Start of Dataset

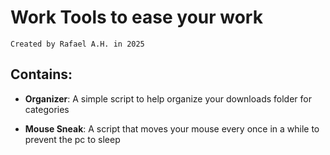 # Work Tools to ease your work

    Created by Rafael A.H. in 2025
      
## Contains:

  - **Organizer**: 
    A simple script to help organize your downloads folder for categories

  - **Mouse Sneak**: 
    A script that moves your mouse every once in a while to prevent the pc to sleep
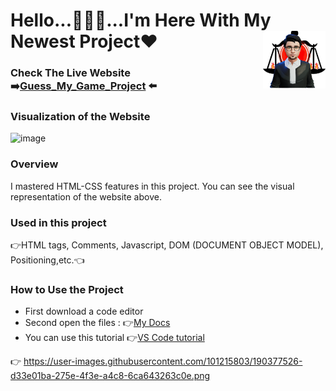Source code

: # Hello...🙋🏻‍♂️...I'm Here With My Newest Project❤<img align="right" src="https://github.com/Muka6363/PROJELER_MK/blob/main/Images/avatar_2-removebg-preview.png"  width="100px">
### Check The Live Website :arrow_right:[Guess_My_Game_Project](https://muka6363.github.io/PROJELER_MK/16.Guess_My_Game/index.html) :arrow_left:
### Visualization of the Website
![image](https://user-images.githubusercontent.com/101215803/190377526-d33e01ba-275e-4f3e-a4c8-6ca643263c0e.png)





### Overview
I mastered HTML-CSS features in this project. You can see the visual representation of the website above.
### Used in this project
:point_right:HTML tags, Comments, Javascript, DOM (DOCUMENT OBJECT MODEL), Positioning,etc.:point_left:
### How to Use the Project
+ First download a code editor
+ Second open the files : :point_right:[My Docs](https://muka6363.github.io/PROJELER_MK/16.Guess_My_Game/index.html)
+ You can use this tutorial :point_right:[VS Code tutorial](https://www.youtube.com/watch?v=fJEbVCrEMSE)

:point_right: https://user-images.githubusercontent.com/101215803/190377526-d33e01ba-275e-4f3e-a4c8-6ca643263c0e.png
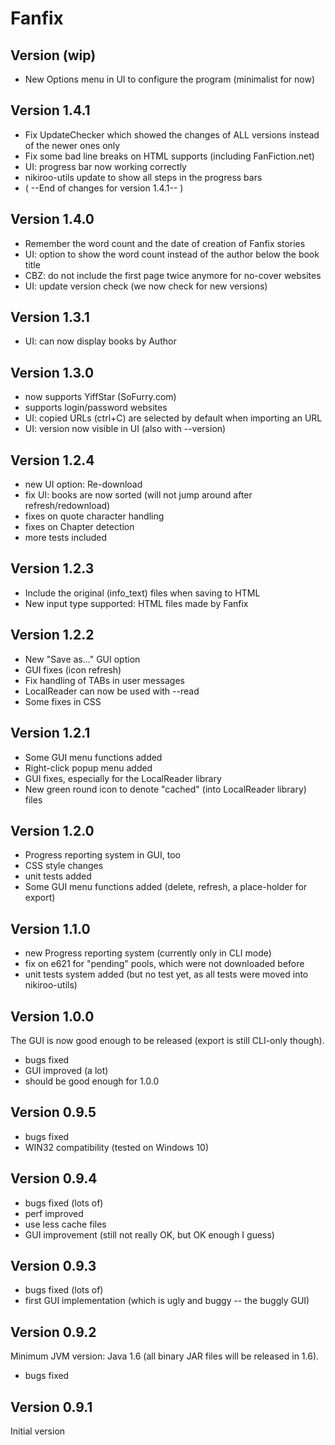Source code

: # Fanfix

## Version (wip)

- New Options menu in UI to configure the program (minimalist for now)

## Version 1.4.1

- Fix UpdateChecker which showed the changes of ALL versions instead of the newer ones only
- Fix some bad line breaks on HTML supports (including FanFiction.net)
- UI: progress bar now working correctly
- nikiroo-utils update to show all steps in the progress bars
- ( --End of changes for version 1.4.1-- )

## Version 1.4.0

- Remember the word count and the date of creation of Fanfix stories
- UI: option to show the word count instead of the author below the book title
- CBZ: do not include the first page twice anymore for no-cover websites
- UI: update version check (we now check for new versions)

## Version 1.3.1

- UI: can now display books by Author

## Version 1.3.0

- now supports YiffStar (SoFurry.com)
- supports login/password websites
- UI: copied URLs (ctrl+C) are selected by default when importing an URL
- UI: version now visible in UI (also with --version)

## Version 1.2.4

- new UI option: Re-download
- fix UI: books are now sorted (will not jump around after refresh/redownload)
- fixes on quote character handling
- fixes on Chapter detection
- more tests included

## Version 1.2.3

- Include the original (info_text) files when saving to HTML
- New input type supported: HTML files made by Fanfix

## Version 1.2.2

- New "Save as..." GUI option
- GUI fixes (icon refresh)
- Fix handling of TABs in user messages
- LocalReader can now be used with --read
- Some fixes in CSS

## Version 1.2.1

- Some GUI menu functions added
- Right-click popup menu added
- GUI fixes, especially for the LocalReader library
- New green round icon to denote "cached" (into LocalReader library) files

## Version 1.2.0

- Progress reporting system in GUI, too
- CSS style changes
- unit tests added
- Some GUI menu functions added (delete, refresh, a place-holder for export)

## Version 1.1.0

- new Progress reporting system (currently only in CLI mode)
- fix on e621 for "pending" pools, which were not downloaded before
- unit tests system added (but no test yet, as all tests were moved into nikiroo-utils)

## Version 1.0.0

The GUI is now good enough to be released (export is still CLI-only though).

- bugs fixed
- GUI improved (a lot)
- should be good enough for 1.0.0

## Version 0.9.5

- bugs fixed
- WIN32 compatibility (tested on Windows 10)

## Version 0.9.4

- bugs fixed (lots of)
- perf improved
- use less cache files
- GUI improvement (still not really OK, but OK enough I guess)

## Version 0.9.3

- bugs fixed (lots of)
- first GUI implementation (which is ugly and buggy -- the buggly GUI)

## Version 0.9.2

Minimum JVM version: Java 1.6 (all binary JAR files will be released in 1.6).

- bugs fixed

## Version 0.9.1

Initial version

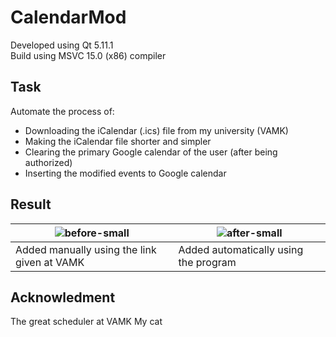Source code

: # CalendarMod
Developed using Qt 5.11.1  
Build using MSVC 15.0 (x86) compiler

## Task
Automate the process of:
* Downloading the iCalendar (.ics) file from my university (VAMK)
* Making the iCalendar file shorter and simpler
* Clearing the primary Google calendar of the user (after being authorized)
* Inserting the modified events to Google calendar

## Result
| ![before-small](https://user-images.githubusercontent.com/24993267/45255543-98802e80-b390-11e8-9fa1-3702ac943dd5.png) | ![after-small](https://user-images.githubusercontent.com/24993267/45255537-9027f380-b390-11e8-9b66-56f794a91bc6.png) |
| --- | --- |
| Added manually using the link given at VAMK| Added automatically using the program |

## Acknowledment
The great scheduler at VAMK
My cat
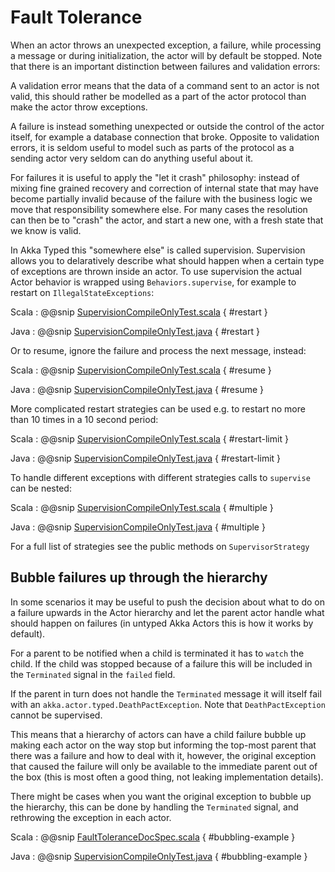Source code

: # Fault Tolerance

When an actor throws an unexpected exception, a failure, while processing a message or during initialization, the actor will by default be stopped. Note that there is an important distinction between failures and validation errors:

A validation error means that the data of a command sent to an actor is not valid, this should rather be modelled as a part of the actor protocol than make the actor throw exceptions.

A failure is instead something unexpected or outside the control of the actor itself, for example a database connection that broke. Opposite to validation errors, it is seldom useful to model such as parts of the protocol as a sending actor very seldom can do anything useful about it. 

For failures it is useful to apply the "let it crash" philosophy: instead of mixing fine grained recovery and correction of internal state that may have become partially invalid because of the failure with the business logic we move that responsibility somewhere else. For many cases the resolution can then be to "crash" the actor, and start a new one, with a fresh state that we know is valid. 

In Akka Typed this "somewhere else" is called supervision. Supervision allows you to delaratively describe what should happen when a certain type of exceptions are thrown inside an actor. To use supervision the actual Actor behavior is wrapped using `Behaviors.supervise`, for example to restart on `IllegalStateExceptions`: 

Scala
:  @@snip [SupervisionCompileOnlyTest.scala]($akka$/akka-actor-typed-tests/src/test/scala/docs/akka/typed/supervision/SupervisionCompileOnlyTest.scala) { #restart }

Java
:  @@snip [SupervisionCompileOnlyTest.java]($akka$/akka-actor-typed-tests/src/test/java/jdocs/akka/typed/supervision/SupervisionCompileOnlyTest.java) { #restart }

Or to resume, ignore the failure and process the next message, instead:

Scala
:  @@snip [SupervisionCompileOnlyTest.scala]($akka$/akka-actor-typed-tests/src/test/scala/docs/akka/typed/supervision/SupervisionCompileOnlyTest.scala) { #resume }

Java
:  @@snip [SupervisionCompileOnlyTest.java]($akka$/akka-actor-typed-tests/src/test/java/jdocs/akka/typed/supervision/SupervisionCompileOnlyTest.java) { #resume }

More complicated restart strategies can be used e.g. to restart no more than 10
times in a 10 second period:

Scala
:  @@snip [SupervisionCompileOnlyTest.scala]($akka$/akka-actor-typed-tests/src/test/scala/docs/akka/typed/supervision/SupervisionCompileOnlyTest.scala) { #restart-limit }

Java
:  @@snip [SupervisionCompileOnlyTest.java]($akka$/akka-actor-typed-tests/src/test/java/jdocs/akka/typed/supervision/SupervisionCompileOnlyTest.java) { #restart-limit }

To handle different exceptions with different strategies calls to `supervise`
can be nested:

Scala
:  @@snip [SupervisionCompileOnlyTest.scala]($akka$/akka-actor-typed-tests/src/test/scala/docs/akka/typed/supervision/SupervisionCompileOnlyTest.scala) { #multiple }

Java
:  @@snip [SupervisionCompileOnlyTest.java]($akka$/akka-actor-typed-tests/src/test/java/jdocs/akka/typed/supervision/SupervisionCompileOnlyTest.java) { #multiple }

For a full list of strategies see the public methods on `SupervisorStrategy`


## Bubble failures up through the hierarchy

In some scenarios it may be useful to push the decision about what to do on a failure upwards in the Actor hierarchy
 and let the parent actor handle what should happen on failures (in untyped Akka Actors this is how it works by default).

For a parent to be notified when a child is terminated it has to `watch` the child. If the child was stopped because of
a failure this will be included in the `Terminated` signal in the `failed` field.

If the parent in turn does not handle the `Terminated` message it will itself fail with an `akka.actor.typed.DeathPactException`. Note that `DeathPactException` cannot be supervised.

This means that a hierarchy of actors can have a child failure bubble up making each actor on the way stop but informing the
top-most parent that there was a failure and how to deal with it, however, the original exception that caused the failure
will only be available to the immediate parent out of the box (this is most often a good thing, not leaking implementation details). 

There might be cases when you want the original exception to bubble up the hierarchy, this can be done by handling the 
`Terminated` signal, and rethrowing the exception in each actor.

 
Scala
:  @@snip [FaultToleranceDocSpec.scala]($akka$/akka-actor-typed-tests/src/test/scala/docs/akka/typed/FaultToleranceDocSpec.scala) { #bubbling-example }

Java
:  @@snip [SupervisionCompileOnlyTest.java]($akka$/akka-actor-typed-tests/src/test/java/jdocs/akka/typed/FaultToleranceDocTest.java) { #bubbling-example }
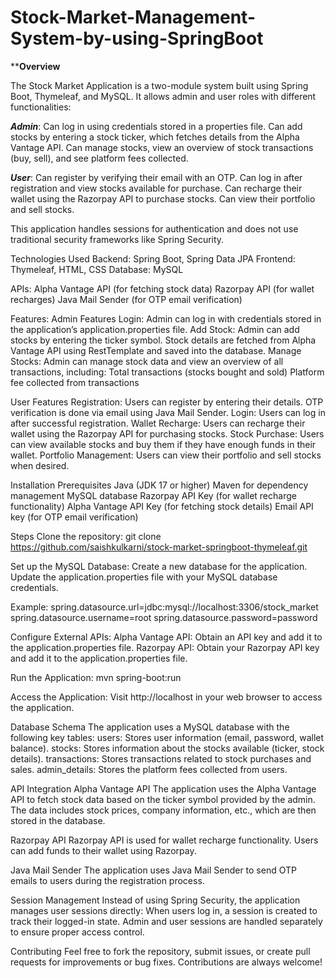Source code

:# Stock-Market-Management-System-by-using-SpringBoot

 ****************Overview**************
 
The Stock Market Application is a two-module system built using Spring Boot, Thymeleaf, and MySQL. It allows admin and user roles with different functionalities:

***Admin***:
Can log in using credentials stored in a properties file.
Can add stocks by entering a stock ticker, which fetches details from the Alpha Vantage API.
Can manage stocks, view an overview of stock transactions (buy, sell), and see platform fees collected.

***User***:
Can register by verifying their email with an OTP.
Can log in after registration and view stocks available for purchase.
Can recharge their wallet using the Razorpay API to purchase stocks.
Can view their portfolio and sell stocks.

This application handles sessions for authentication and does not use traditional security frameworks like Spring Security.

Technologies Used
Backend: Spring Boot, Spring Data JPA
Frontend: Thymeleaf, HTML, CSS
Database: MySQL

APIs:
Alpha Vantage API (for fetching stock data)
Razorpay API (for wallet recharges)
Java Mail Sender (for OTP email verification)

Features:
Admin Features
Login: Admin can log in with credentials stored in the application’s application.properties file.
Add Stock: Admin can add stocks by entering the ticker symbol. Stock details are fetched from Alpha Vantage API using RestTemplate and saved into the database.
Manage Stocks: Admin can manage stock data and view an overview of all transactions, including:
Total transactions (stocks bought and sold)
Platform fee collected from transactions

User Features
Registration: Users can register by entering their details. OTP verification is done via email using Java Mail Sender.
Login: Users can log in after successful registration.
Wallet Recharge: Users can recharge their wallet using the Razorpay API for purchasing stocks.
Stock Purchase: Users can view available stocks and buy them if they have enough funds in their wallet.
Portfolio Management: Users can view their portfolio and sell stocks when desired.

Installation
Prerequisites
Java (JDK 17 or higher)
Maven for dependency management
MySQL database
Razorpay API Key (for wallet recharge functionality)
Alpha Vantage API Key (for fetching stock details)
Email API key (for OTP email verification)

Steps
Clone the repository:
git clone https://github.com/saishkulkarni/stock-market-springboot-thymeleaf.git

Set up the MySQL Database:
Create a new database for the application.
Update the application.properties file with your MySQL database credentials.

Example:
spring.datasource.url=jdbc:mysql://localhost:3306/stock_market
spring.datasource.username=root
spring.datasource.password=password

Configure External APIs:
Alpha Vantage API: Obtain an API key and add it to the application.properties file.
Razorpay API: Obtain your Razorpay API key and add it to the application.properties file.

Run the Application:
mvn spring-boot:run

Access the Application:
Visit http://localhost in your web browser to access the application.

Database Schema
The application uses a MySQL database with the following key tables:
users: Stores user information (email, password, wallet balance).
stocks: Stores information about the stocks available (ticker, stock details).
transactions: Stores transactions related to stock purchases and sales.
admin_details: Stores the platform fees collected from users.

API Integration
Alpha Vantage API
The application uses the Alpha Vantage API to fetch stock data based on the ticker symbol provided by the admin.
The data includes stock prices, company information, etc., which are then stored in the database.

Razorpay API
Razorpay API is used for wallet recharge functionality. Users can add funds to their wallet using Razorpay.

Java Mail Sender
The application uses Java Mail Sender to send OTP emails to users during the registration process.

Session Management
Instead of using Spring Security, the application manages user sessions directly:
When users log in, a session is created to track their logged-in state.
Admin and user sessions are handled separately to ensure proper access control.

Contributing
Feel free to fork the repository, submit issues, or create pull requests for improvements or bug fixes. Contributions are always welcome!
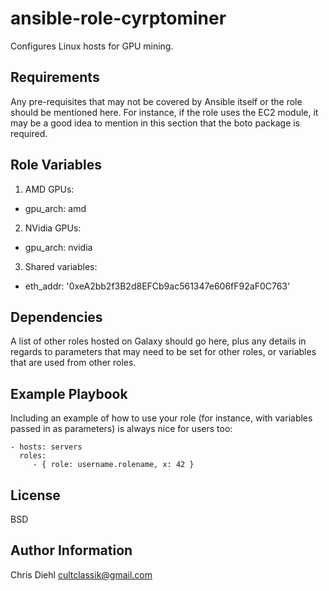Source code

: ansible-role-cyrptominer
=========

Configures Linux hosts for GPU mining.

Requirements
------------

Any pre-requisites that may not be covered by Ansible itself or the role should be mentioned here. For instance, if the role uses the EC2 module, it may be a good idea to mention in this section that the boto package is required.

Role Variables
--------------

1. AMD GPUs:
* gpu_arch: amd

2. NVidia GPUs:
* gpu_arch: nvidia

3. Shared variables:
* eth_addr: '0xeA2bb2f3B2d8EFCb9ac561347e606fF92aF0C763'

Dependencies
------------

A list of other roles hosted on Galaxy should go here, plus any details in regards to parameters that may need to be set for other roles, or variables that are used from other roles.

Example Playbook
----------------

Including an example of how to use your role (for instance, with variables passed in as parameters) is always nice for users too:

    - hosts: servers
      roles:
         - { role: username.rolename, x: 42 }

License
-------

BSD

Author Information
------------------

Chris Diehl
cultclassik@gmail.com
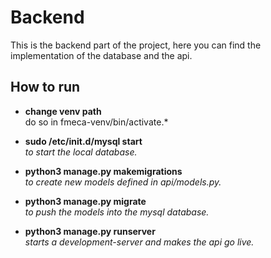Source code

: # Backend
This is the backend part of the project, here you can find the implementation
of the database and the api.

## How to run

- **change venv path**\
do so in fmeca-venv/bin/activate.*

- **sudo /etc/init.d/mysql start**\
*to start the local database.*

- **python3 manage.py makemigrations**\
*to create new models defined in api/models.py.*

- **python3 manage.py migrate**\
*to push the models into the mysql database.*

- **python3 manage.py runserver**\
*starts a development-server and makes the api go live.*
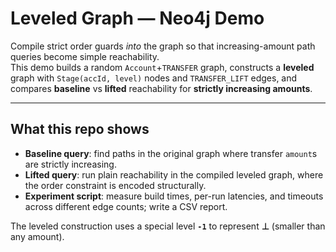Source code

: # Leveled Graph — Neo4j Demo

Compile strict order guards *into* the graph so that increasing-amount path queries become simple reachability.  
This demo builds a random `Account`+`TRANSFER` graph, constructs a **leveled** graph with `Stage(accId, level)` nodes and `TRANSFER_LIFT` edges, and compares **baseline** vs **lifted** reachability for **strictly increasing amounts**.

---

## What this repo shows

- **Baseline query**: find paths in the original graph where transfer `amount`s are strictly increasing.
- **Lifted query**: run plain reachability in the compiled leveled graph, where the order constraint is encoded structurally.
- **Experiment script**: measure build times, per-run latencies, and timeouts across different edge counts; write a CSV report.

The leveled construction uses a special level **`-1`** to represent **⊥** (smaller than any amount).

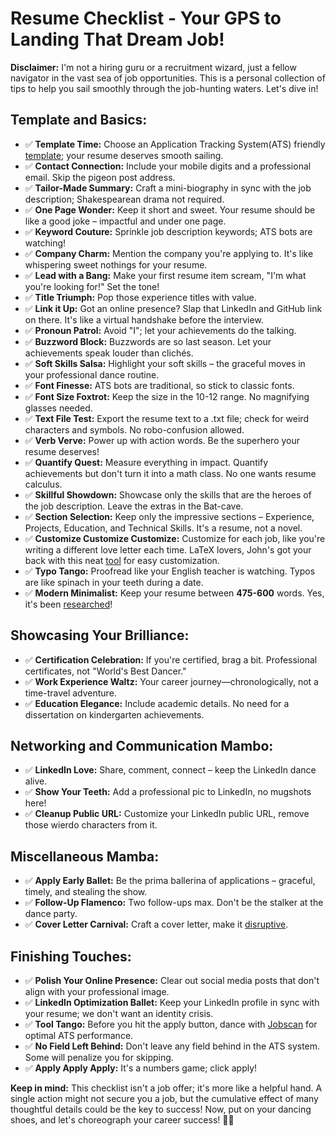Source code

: # Resume Checklist - Your GPS to Landing That Dream Job!

**Disclaimer:** I'm not a hiring guru or a recruitment wizard, just a fellow navigator in the vast sea of job opportunities. This is a personal collection of tips to help you sail smoothly through the job-hunting waters. Let's dive in!

## Template and Basics:

- ✅ **Template Time:** Choose an Application Tracking System(ATS) friendly [template](https://assets.ctfassets.net/pdf29us7flmy/6NLdBCISS0n7kzd0UZQqVS/aa489033ab3d9d9a47cb845251dd481f/ATS_Resume_Template.docx); your resume deserves smooth sailing.
- ✅ **Contact Connection:** Include your mobile digits and a professional email. Skip the pigeon post address.
- ✅ **Tailor-Made Summary:** Craft a mini-biography in sync with the job description; Shakespearean drama not required.
- ✅ **One Page Wonder:** Keep it short and sweet. Your resume should be like a good joke – impactful and under one page.
- ✅ **Keyword Couture:** Sprinkle job description keywords; ATS bots are watching!
- ✅ **Company Charm:** Mention the company you're applying to. It's like whispering sweet nothings for your resume.
- ✅ **Lead with a Bang:** Make your first resume item scream, "I'm what you're looking for!" Set the tone!
- ✅ **Title Triumph:** Pop those experience titles with value.
- ✅ **Link it Up:** Got an online presence? Slap that LinkedIn and GitHub link on there. It's like a virtual handshake before the interview.
- ✅ **Pronoun Patrol:** Avoid "I"; let your achievements do the talking.
- ✅ **Buzzword Block:** Buzzwords are so last season. Let your achievements speak louder than clichés.
- ✅ **Soft Skills Salsa:** Highlight your soft skills – the graceful moves in your professional dance routine.
- ✅ **Font Finesse:** ATS bots are traditional, so stick to classic fonts.
- ✅ **Font Size Foxtrot:** Keep the size in the 10-12 range. No magnifying glasses needed.
- ✅ **Text File Test:** Export the resume text to a .txt file; check for weird characters and symbols. No robo-confusion allowed.
- ✅ **Verb Verve:** Power up with action words. Be the superhero your resume deserves!
- ✅ **Quantify Quest:** Measure everything in impact. Quantify achievements but don't turn it into a math class. No one wants resume calculus.
- ✅ **Skillful Showdown:** Showcase only the skills that are the heroes of the job description. Leave the extras in the Bat-cave.
- ✅ **Section Selection:** Keep only the impressive sections – Experience, Projects, Education, and Technical Skills. It's a resume, not a novel.
- ✅ **Customize Customize Customize:** Customize for each job, like you're writing a different love letter each time. LaTeX lovers, John's got your back with this neat [tool](https://www.linkedin.com/pulse/create-perfect-resume-each-application-using-latex-git-john-rodgers-zbh9f/) for easy customization.
- ✅ **Typo Tango:** Proofread like your English teacher is watching. Typos are like spinach in your teeth during a date.
- ✅ **Modern Minimalist:** Keep your resume between **475-600** words. Yes, it's been [researched](https://cultivatedculture.com/resume-statistics/)!

## Showcasing Your Brilliance:

- ✅ **Certification Celebration:** If you're certified, brag a bit. Professional certificates, not "World's Best Dancer."
- ✅ **Work Experience Waltz:** Your career journey—chronologically, not a time-travel adventure.
- ✅ **Education Elegance:** Include academic details. No need for a dissertation on kindergarten achievements.

## Networking and Communication Mambo:

- ✅ **LinkedIn Love:** Share, comment, connect – keep the LinkedIn dance alive.
- ✅ **Show Your Teeth:** Add a professional pic to LinkedIn, no mugshots here!
- ✅ **Cleanup Public URL:** Customize your LinkedIn public URL, remove those wierdo characters from it.

## Miscellaneous Mamba:

- ✅ **Apply Early Ballet:** Be the prima ballerina of applications – graceful, timely, and stealing the show.
- ✅ **Follow-Up Flamenco:** Two follow-ups max. Don't be the stalker at the dance party.
- ✅ **Cover Letter Carnival:** Craft a cover letter, make it [disruptive](https://www.indeed.com/career-advice/resumes-cover-letters/disruptive-cover-letter).

## Finishing Touches:

- ✅ **Polish Your Online Presence:** Clear out social media posts that don't align with your professional image.
- ✅ **LinkedIn Optimization Ballet:** Keep your LinkedIn profile in sync with your resume; we don't want an identity crisis.
- ✅ **Tool Tango:** Before you hit the apply button, dance with [Jobscan](https://www.jobscan.co/) for optimal ATS performance.
- ✅ **No Field Left Behind:** Don't leave any field behind in the ATS system. Some will penalize you for skipping.
- ✅ **Apply Apply Apply:** It's a numbers game; click apply!

**Keep in mind:** This checklist isn't a job offer; it's more like a helpful hand. A single action might not secure you a job, but the cumulative effect of many thoughtful details could be the key to success!  Now, put on your dancing shoes, and let's choreograph your career success! 💃🕺
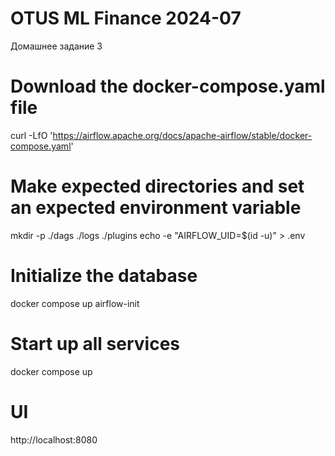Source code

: # OTUS ML Finance 2024-07

Домашнее задание 3

# Download the docker-compose.yaml file
curl -LfO 'https://airflow.apache.org/docs/apache-airflow/stable/docker-compose.yaml'

# Make expected directories and set an expected environment variable
mkdir -p ./dags ./logs ./plugins
echo -e "AIRFLOW_UID=$(id -u)" > .env

# Initialize the database
docker compose up airflow-init

# Start up all services
docker compose up

# UI
http://localhost:8080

End of Dataset

Aim of the exercise: From the entries above, give again exactly the lines running from the line with "Installation" to the line with "Database Schema"; include both of those lines.

Solution to this task:
Installation
Prerequisites
Java (JDK 17 or higher)
Maven for dependency management
MySQL database
Razorpay API Key (for wallet recharge functionality)
Alpha Vantage API Key (for fetching stock details)
Email API key (for OTP email verification)

Steps
Clone the repository:
git clone https://github.com/saishkulkarni/stock-market-springboot-thymeleaf.git

Set up the MySQL Database:
Create a new database for the application.
Update the application.properties file with your MySQL database credentials.

Example:
spring.datasource.url=jdbc:mysql://localhost:3306/stock_market
spring.datasource.username=root
spring.datasource.password=password

Configure External APIs:
Alpha Vantage API: Obtain an API key and add it to the application.properties file.
Razorpay API: Obtain your Razorpay API key and add it to the application.properties file.

Run the Application:
mvn spring-boot:run

Access the Application:
Visit http://localhost in your web browser to access the application.

Database Schema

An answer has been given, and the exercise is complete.